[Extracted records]
__________

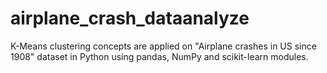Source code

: # airplane_crash_dataanalyze
K-Means clustering concepts are applied on "Airplane crashes in US since 1908" dataset in Python using pandas, NumPy and scikit-learn modules.

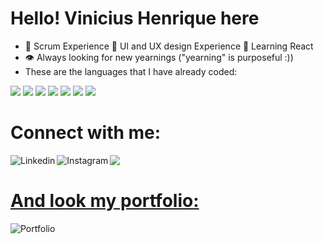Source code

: <h1 text-align="center">
Hello! Vinicius Henrique here  
</h1>

* 🌟 Scrum Experience 🌟 UI and UX design Experience 🌟 Learning React
* 👁️ Always looking for new yearnings ("yearning" is purposeful :))
* These are the languages ​​that I have already coded:


<section> 
<img src="https://img.shields.io/badge/python-3670A0?style=for-the-badge&logo=python&logoColor=ffdd54">

<img src="https://img.shields.io/badge/html5-%23E34F26.svg?style=for-the-badge&logo=html5&logoColor=white">

<img src="https://img.shields.io/badge/css3-%231572B6.svg?style=for-the-badge&logo=css3&logoColor=white">

<img src="https://img.shields.io/badge/flask-%23000.svg?style=for-the-badge&logo=flask&logoColor=white">
  
<img src="https://img.shields.io/badge/JavaScript-F7DF1E?style=for-the-badge&logo=javascript&logoColor=black">

<img src="https://img.shields.io/badge/Java-ED8B00?style=for-the-badge&logo=java&logoColor=white">  
  
<img src="https://img.shields.io/badge/mysql-%2300f.svg?style=for-the-badge&logo=mysql&logoColor=white">
</section>

<h1 align="left">Connect with me: 
</h1>

<section align="center">
<a href="https://www.linkedin.com/in/vinicius-henrique-1a016524a/"><img align="left" alt="Linkedin" title=Linkedin target="_blank" src="https://img.shields.io/badge/linkedin-%230077B5.svg?style=for-the-badge&logo=linkedin&logoColor=white">

<a href="https://www.instagram.com/vinicius.css/"><img align="left" alt="Instagram" title="instagram" target="blank" src="https://img.shields.io/badge/Instagram-%23E4405F.svg?style=for-the-badge&logo=Instagram&logoColor=white">

<a href="https://discord.com/users/vinihsr#6931"><img align="left" target="blank" src="https://img.shields.io/badge/Discord-151515?style=for-the-badge&logo=discord&logoColor=white">  
</section>

<div>
  <br>
  <h1 align="left">And look my portfolio: </h1>

<section align="center">
<a href="https://vinicius123henrique321.github.io/Portifolio/"><img align="left" alt="Portfolio" title="Portfolio" target="blank" src="https://img.shields.io/badge/Portfolio-%238806CE.svg?style=for-the-badge&logo=Github&logoColor=white">
</a>
</section>
</div>
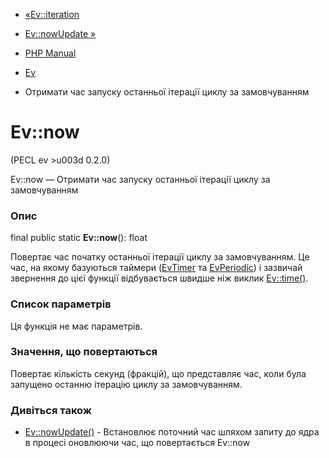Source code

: - [«Ev::iteration](ev.iteration.md)
- [Ev::nowUpdate »](ev.nowupdate.md)

- [PHP Manual](index.md)
- [Ev](class.ev.md)
- Отримати час запуску останньої ітерації циклу за замовчуванням

# Ev::now

(PECL ev \>u003d 0.2.0)

Ev::now — Отримати час запуску останньої ітерації циклу за замовчуванням

### Опис

final public static **Ev::now**(): float

Повертає час початку останньої ітерації циклу за замовчуванням. Це
час, на якому базуються таймери ([EvTimer](class.evtimer.md) та
[EvPeriodic](class.evperiodic.md)) і зазвичай звернення до цієї функції
відбувається швидше ніж виклик [Ev::time()](ev.time.md).

### Список параметрів

Ця функція не має параметрів.

### Значення, що повертаються

Повертає кількість секунд (фракцій), що представляє час, коли була
запущено останню ітерацію циклу за замовчуванням.

### Дивіться також

- [Ev::nowUpdate()](ev.nowupdate.md) - Встановлює поточний час
шляхом запиту до ядра в процесі оновлюючи час, що повертається Ev::now
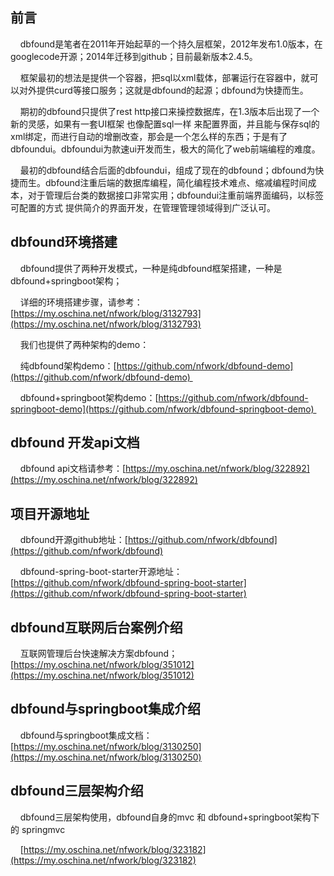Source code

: ## 前言

    dbfound是笔者在2011年开始起草的一个持久层框架，2012年发布1.0版本，在googlecode开源；2014年迁移到github；目前最新版本2.4.5。

    框架最初的想法是提供一个容器，把sql以xml载体，部署运行在容器中，就可以对外提供curd等接口服务；这就是dbfound的起源；dbfound为快捷而生。

    期初的dbfound只提供了rest http接口来操控数据库，在1.3版本后出现了一个新的灵感，如果有一套UI框架 也像配置sql一样 来配置界面，并且能与保存sql的xml绑定，而进行自动的增删改查，那会是一个怎么样的东西；于是有了dbfoundui。dbfoundui为款速ui开发而生，极大的简化了web前端编程的难度。

    最初的dbfound结合后面的dbfoundui，组成了现在的dbfound；dbfound为快捷而生。dbfound注重后端的数据库编程，简化编程技术难点、缩减编程时间成本，对于管理后台类的数据接口非常实用；dbfoundui注重前端界面编码，以标签可配置的方式 提供简介的界面开发，在管理管理领域得到广泛认可。
    

## dbfound环境搭建

    dbfound提供了两种开发模式，一种是纯dbfound框架搭建，一种是dbfound+springboot架构；

    详细的环境搭建步骤，请参考：[https://my.oschina.net/nfwork/blog/3132793](https://my.oschina.net/nfwork/blog/3132793)

    我们也提供了两种架构的demo：

    纯dbfound架构demo：[https://github.com/nfwork/dbfound-demo](https://github.com/nfwork/dbfound-demo) 

    dbfound+springboot架构demo：[https://github.com/nfwork/dbfound-springboot-demo](https://github.com/nfwork/dbfound-springboot-demo) 
    

## dbfound 开发api文档

    dbfound api文档请参考：[https://my.oschina.net/nfwork/blog/322892](https://my.oschina.net/nfwork/blog/322892)
    

## 项目开源地址

    dbfound开源github地址：[https://github.com/nfwork/dbfound](https://github.com/nfwork/dbfound)

    dbfound-spring-boot-starter开源地址：[https://github.com/nfwork/dbfound-spring-boot-starter](https://github.com/nfwork/dbfound-spring-boot-starter)
    

## dbfound互联网后台案例介绍

    互联网管理后台快速解决方案dbfound；[https://my.oschina.net/nfwork/blog/351012](https://my.oschina.net/nfwork/blog/351012)
    

## dbfound与springboot集成介绍

    dbfound与springboot集成文档：[https://my.oschina.net/nfwork/blog/3130250](https://my.oschina.net/nfwork/blog/3130250)
    

## dbfound三层架构介绍

    dbfound三层架构使用，dbfound自身的mvc 和 dbfound+springboot架构下的 springmvc

    [https://my.oschina.net/nfwork/blog/323182](https://my.oschina.net/nfwork/blog/323182)


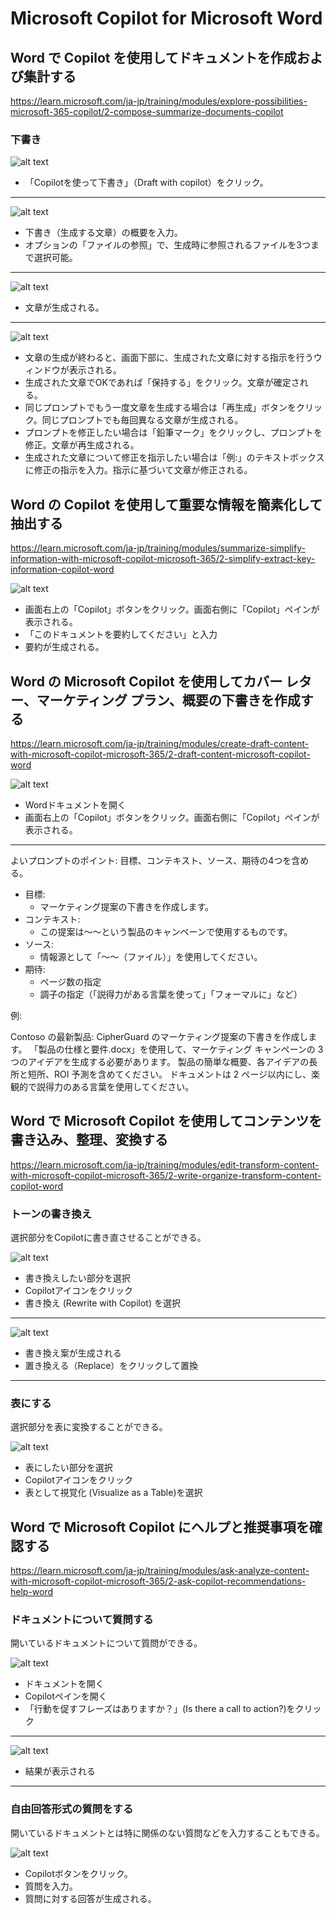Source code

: # Microsoft Copilot for Microsoft Word

## Word で Copilot を使用してドキュメントを作成および集計する

https://learn.microsoft.com/ja-jp/training/modules/explore-possibilities-microsoft-365-copilot/2-compose-summarize-documents-copilot

### 下書き

![alt text](image-4.png)

- 「Copilotを使って下書き」（Draft with copilot）をクリック。

---

![alt text](image-5.png)

- 下書き（生成する文章）の概要を入力。
- オプションの「ファイルの参照」で、生成時に参照されるファイルを3つまで選択可能。

---
![alt text](image-6.png)

- 文章が生成される。

---
![alt text](image-7.png)

- 文章の生成が終わると、画面下部に、生成された文章に対する指示を行うウィンドウが表示される。
- 生成された文章でOKであれば「保持する」をクリック。文章が確定される。
- 同じプロンプトでもう一度文章を生成する場合は「再生成」ボタンをクリック。同じプロンプトでも毎回異なる文章が生成される。
- プロンプトを修正したい場合は「鉛筆マーク」をクリックし、プロンプトを修正。文章が再生成される。
- 生成された文章について修正を指示したい場合は「例:」のテキストボックスに修正の指示を入力。指示に基づいて文章が修正される。

## Word の Copilot を使用して重要な情報を簡素化して抽出する

https://learn.microsoft.com/ja-jp/training/modules/summarize-simplify-information-with-microsoft-copilot-microsoft-365/2-simplify-extract-key-information-copilot-word

![alt text](image-8.png)

- 画面右上の「Copilot」ボタンをクリック。画面右側に「Copilot」ペインが表示される。
- 「このドキュメントを要約してください」と入力
- 要約が生成される。

## Word の Microsoft Copilot を使用してカバー レター、マーケティング プラン、概要の下書きを作成する

https://learn.microsoft.com/ja-jp/training/modules/create-draft-content-with-microsoft-copilot-microsoft-365/2-draft-content-microsoft-copilot-word

![alt text](image-9.png)
- Wordドキュメントを開く
- 画面右上の「Copilot」ボタンをクリック。画面右側に「Copilot」ペインが表示される。

---

よいプロンプトのポイント: 目標、コンテキスト、ソース、期待の4つを含める。

- 目標:
  - マーケティング提案の下書きを作成します。
- コンテキスト:
  - この提案は～～という製品のキャンペーンで使用するものです。
- ソース:
  - 情報源として「～～（ファイル）」を使用してください。
- 期待:
  - ページ数の指定
  - 調子の指定（「説得力がある言葉を使って」「フォーマルに」など）

例:

Contoso の最新製品: CipherGuard のマーケティング提案の下書きを作成します。 「製品の仕様と要件.docx」を使用して、マーケティング キャンペーンの 3 つのアイデアを生成する必要があります。 製品の簡単な概要、各アイデアの長所と短所、ROI 予測を含めてください。 ドキュメントは 2 ページ以内にし、楽観的で説得力のある言葉を使用してください。

## Word で Microsoft Copilot を使用してコンテンツを書き込み、整理、変換する

https://learn.microsoft.com/ja-jp/training/modules/edit-transform-content-with-microsoft-copilot-microsoft-365/2-write-organize-transform-content-copilot-word

### トーンの書き換え

選択部分をCopilotに書き直させることができる。

![alt text](image-11.png)

- 書き換えしたい部分を選択
- Copilotアイコンをクリック
- 書き換え (Rewrite with Copilot) を選択

---
![alt text](image-12.png)

- 書き換え案が生成される
- 置き換える（Replace）をクリックして置換

---

### 表にする

選択部分を表に変換することができる。

![alt text](image-10.png)

- 表にしたい部分を選択
- Copilotアイコンをクリック
- 表として視覚化 (Visualize as a Table)を選択

## Word で Microsoft Copilot にヘルプと推奨事項を確認する

https://learn.microsoft.com/ja-jp/training/modules/ask-analyze-content-with-microsoft-copilot-microsoft-365/2-ask-copilot-recommendations-help-word

### ドキュメントについて質問する

開いているドキュメントについて質問ができる。

![alt text](image-13.png)

- ドキュメントを開く
- Copilotペインを開く
- 「行動を促すフレーズはありますか？」(Is there a call to action?)をクリック

---

![alt text](image-14.png)

- 結果が表示される

---

### 自由回答形式の質問をする

開いているドキュメントとは特に関係のない質問などを入力することもできる。

![alt text](image-16.png)

- Copilotボタンをクリック。
- 質問を入力。
- 質問に対する回答が生成される。
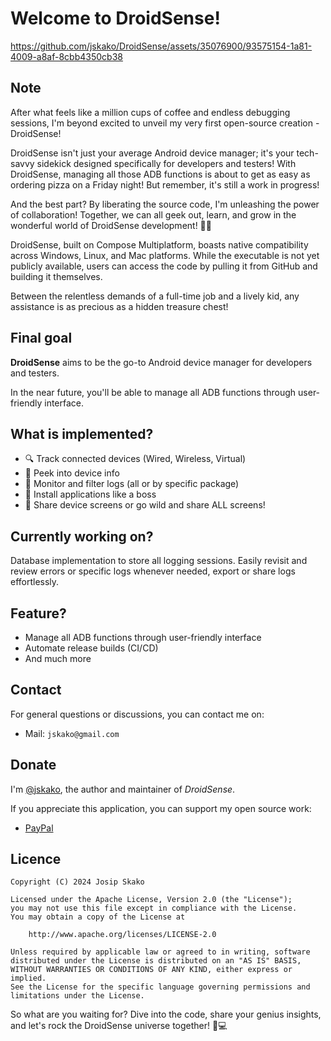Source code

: # Welcome to DroidSense!

https://github.com/jskako/DroidSense/assets/35076900/93575154-1a81-4009-a8af-8cbb4350cb38

## Note

After what feels like a million cups of coffee and endless debugging sessions, I'm beyond excited to unveil my very first open-source creation - DroidSense!

DroidSense isn't just your average Android device manager; it's your tech-savvy sidekick designed specifically for developers and testers! With DroidSense, managing all those ADB functions is about to get as easy as ordering pizza on a Friday night!
But remember, it's still a work in progress!

And the best part? By liberating the source code, I'm unleashing the power of collaboration! Together, we can all geek out, learn, and grow in the wonderful world of DroidSense development! 🚀🌟

DroidSense, built on Compose Multiplatform, boasts native compatibility across Windows, Linux, and Mac platforms. While
the executable is not yet publicly available, users can access the code by pulling it from GitHub and building it
themselves.

Between the relentless demands of a full-time job and a lively kid, any assistance is as precious as a hidden treasure
chest!

## Final goal

**DroidSense** aims to be the go-to Android device manager for developers and testers.

In the near future, you'll be able to manage all ADB functions through user-friendly interface.

## What is implemented?

- 🔍 Track connected devices (Wired, Wireless, Virtual)
- 📱 Peek into device info
- 🔬 Monitor and filter logs (all or by specific package)
- 📲 Install applications like a boss
- 🎥 Share device screens or go wild and share ALL screens!

## Currently working on?

Database implementation to store all logging sessions. Easily revisit and review errors or specific logs whenever
needed, export or share logs effortlessly.

## Feature?

- Manage all ADB functions through user-friendly interface
- Automate release builds (CI/CD)
- And much more

## Contact

For general questions or discussions, you can contact me on:

- Mail: `jskako@gmail.com`

## Donate

I'm [@jskako](https://github.com/jskako), the author and maintainer of _DroidSense_.

If you appreciate this application, you can support my open source
work:

- [PayPal](https://paypal.me/jskako)

## Licence

    Copyright (C) 2024 Josip Skako

    Licensed under the Apache License, Version 2.0 (the "License");
    you may not use this file except in compliance with the License.
    You may obtain a copy of the License at

        http://www.apache.org/licenses/LICENSE-2.0

    Unless required by applicable law or agreed to in writing, software
    distributed under the License is distributed on an "AS IS" BASIS,
    WITHOUT WARRANTIES OR CONDITIONS OF ANY KIND, either express or implied.
    See the License for the specific language governing permissions and
    limitations under the License.

So what are you waiting for? Dive into the code, share your genius insights, and let's rock the DroidSense universe together! 🚀💻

__________

Problem:
Of all the entries above, retype exactly the lines from the line with "### Значення, що повертаються" to the line with "- [Ev::nowUpdate()](ev.nowupdate.md) - Встановлює", both included, and no others.

Problem solution:
### Значення, що повертаються

Повертає кількість секунд (фракцій), що представляє час, коли була
запущено останню ітерацію циклу за замовчуванням.

### Дивіться також

- [Ev::nowUpdate()](ev.nowupdate.md) - Встановлює поточний час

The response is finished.